Activity:
In how many lines of the listing below does "recursive" appear? Reply with the number only.

** Dataset records follows **

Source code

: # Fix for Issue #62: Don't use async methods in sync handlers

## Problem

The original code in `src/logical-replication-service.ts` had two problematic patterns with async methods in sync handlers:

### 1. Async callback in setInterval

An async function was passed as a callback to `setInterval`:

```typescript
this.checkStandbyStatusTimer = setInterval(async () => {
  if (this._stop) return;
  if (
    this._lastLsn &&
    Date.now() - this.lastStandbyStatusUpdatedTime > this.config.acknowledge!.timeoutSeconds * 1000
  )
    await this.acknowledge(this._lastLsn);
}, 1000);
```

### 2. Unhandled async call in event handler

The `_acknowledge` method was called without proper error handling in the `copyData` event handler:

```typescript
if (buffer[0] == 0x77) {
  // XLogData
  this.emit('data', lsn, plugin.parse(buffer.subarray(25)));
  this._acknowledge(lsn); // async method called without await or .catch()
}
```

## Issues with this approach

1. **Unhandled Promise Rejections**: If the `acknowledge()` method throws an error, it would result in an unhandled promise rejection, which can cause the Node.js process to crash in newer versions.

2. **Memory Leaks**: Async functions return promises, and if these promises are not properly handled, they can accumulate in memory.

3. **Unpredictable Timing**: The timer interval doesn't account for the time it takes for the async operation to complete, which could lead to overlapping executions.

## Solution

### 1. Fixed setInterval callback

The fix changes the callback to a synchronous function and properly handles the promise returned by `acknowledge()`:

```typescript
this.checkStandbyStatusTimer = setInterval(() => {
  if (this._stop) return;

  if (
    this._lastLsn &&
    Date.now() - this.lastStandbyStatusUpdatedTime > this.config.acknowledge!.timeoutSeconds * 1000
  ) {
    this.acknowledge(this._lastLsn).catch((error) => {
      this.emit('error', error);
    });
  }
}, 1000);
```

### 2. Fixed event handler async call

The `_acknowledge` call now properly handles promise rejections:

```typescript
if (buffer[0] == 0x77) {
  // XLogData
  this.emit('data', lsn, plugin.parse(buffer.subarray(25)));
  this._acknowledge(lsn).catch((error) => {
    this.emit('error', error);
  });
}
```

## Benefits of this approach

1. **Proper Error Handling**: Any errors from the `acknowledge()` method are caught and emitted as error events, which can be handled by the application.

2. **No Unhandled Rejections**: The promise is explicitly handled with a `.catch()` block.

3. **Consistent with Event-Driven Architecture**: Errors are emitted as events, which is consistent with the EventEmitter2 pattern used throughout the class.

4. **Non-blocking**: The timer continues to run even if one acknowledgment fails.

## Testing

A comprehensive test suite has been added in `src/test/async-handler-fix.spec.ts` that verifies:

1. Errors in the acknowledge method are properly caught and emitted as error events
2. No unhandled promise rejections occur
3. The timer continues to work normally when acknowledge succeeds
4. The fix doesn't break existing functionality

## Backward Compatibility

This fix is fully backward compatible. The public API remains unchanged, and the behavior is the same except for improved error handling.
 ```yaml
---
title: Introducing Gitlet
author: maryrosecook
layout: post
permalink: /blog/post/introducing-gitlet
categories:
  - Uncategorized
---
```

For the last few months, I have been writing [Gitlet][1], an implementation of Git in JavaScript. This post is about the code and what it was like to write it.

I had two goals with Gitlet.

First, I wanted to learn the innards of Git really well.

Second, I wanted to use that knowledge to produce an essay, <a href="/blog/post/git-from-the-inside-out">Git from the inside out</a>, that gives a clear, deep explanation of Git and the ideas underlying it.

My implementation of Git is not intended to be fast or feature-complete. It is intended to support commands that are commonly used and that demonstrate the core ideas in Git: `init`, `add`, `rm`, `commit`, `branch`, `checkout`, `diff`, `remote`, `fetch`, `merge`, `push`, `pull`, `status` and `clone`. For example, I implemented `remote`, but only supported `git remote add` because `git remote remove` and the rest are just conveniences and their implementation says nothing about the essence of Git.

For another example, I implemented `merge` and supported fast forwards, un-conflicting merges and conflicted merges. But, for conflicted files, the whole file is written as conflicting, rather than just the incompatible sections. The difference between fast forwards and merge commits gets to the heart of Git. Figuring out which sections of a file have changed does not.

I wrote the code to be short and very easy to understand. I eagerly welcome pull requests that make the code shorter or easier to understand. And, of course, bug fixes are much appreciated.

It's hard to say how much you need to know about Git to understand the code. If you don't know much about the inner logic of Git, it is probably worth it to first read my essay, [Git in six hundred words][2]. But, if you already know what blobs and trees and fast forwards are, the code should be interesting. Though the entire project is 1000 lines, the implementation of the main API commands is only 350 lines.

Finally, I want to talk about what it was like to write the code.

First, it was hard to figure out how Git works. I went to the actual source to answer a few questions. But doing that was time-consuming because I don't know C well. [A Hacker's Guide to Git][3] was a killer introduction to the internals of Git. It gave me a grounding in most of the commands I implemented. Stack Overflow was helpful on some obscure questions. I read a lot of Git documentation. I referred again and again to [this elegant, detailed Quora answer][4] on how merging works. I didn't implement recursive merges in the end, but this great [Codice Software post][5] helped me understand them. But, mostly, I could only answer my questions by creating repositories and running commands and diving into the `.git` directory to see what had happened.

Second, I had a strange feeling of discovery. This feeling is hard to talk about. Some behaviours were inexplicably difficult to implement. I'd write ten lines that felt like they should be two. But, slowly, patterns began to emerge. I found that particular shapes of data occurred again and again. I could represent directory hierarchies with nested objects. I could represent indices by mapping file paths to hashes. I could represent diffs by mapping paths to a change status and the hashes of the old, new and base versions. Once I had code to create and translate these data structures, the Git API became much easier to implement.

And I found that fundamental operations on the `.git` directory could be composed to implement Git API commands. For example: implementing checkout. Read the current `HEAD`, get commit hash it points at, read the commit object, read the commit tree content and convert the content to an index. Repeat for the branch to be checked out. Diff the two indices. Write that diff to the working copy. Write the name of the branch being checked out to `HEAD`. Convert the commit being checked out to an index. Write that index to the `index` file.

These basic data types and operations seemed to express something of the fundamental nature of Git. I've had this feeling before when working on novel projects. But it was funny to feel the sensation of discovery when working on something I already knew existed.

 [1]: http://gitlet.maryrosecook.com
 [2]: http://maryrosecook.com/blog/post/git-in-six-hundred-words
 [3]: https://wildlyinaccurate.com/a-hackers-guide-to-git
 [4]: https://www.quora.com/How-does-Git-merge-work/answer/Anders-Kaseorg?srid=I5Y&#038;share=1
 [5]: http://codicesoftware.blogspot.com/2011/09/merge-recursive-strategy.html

** End of Dataset records **

Solved problem:
2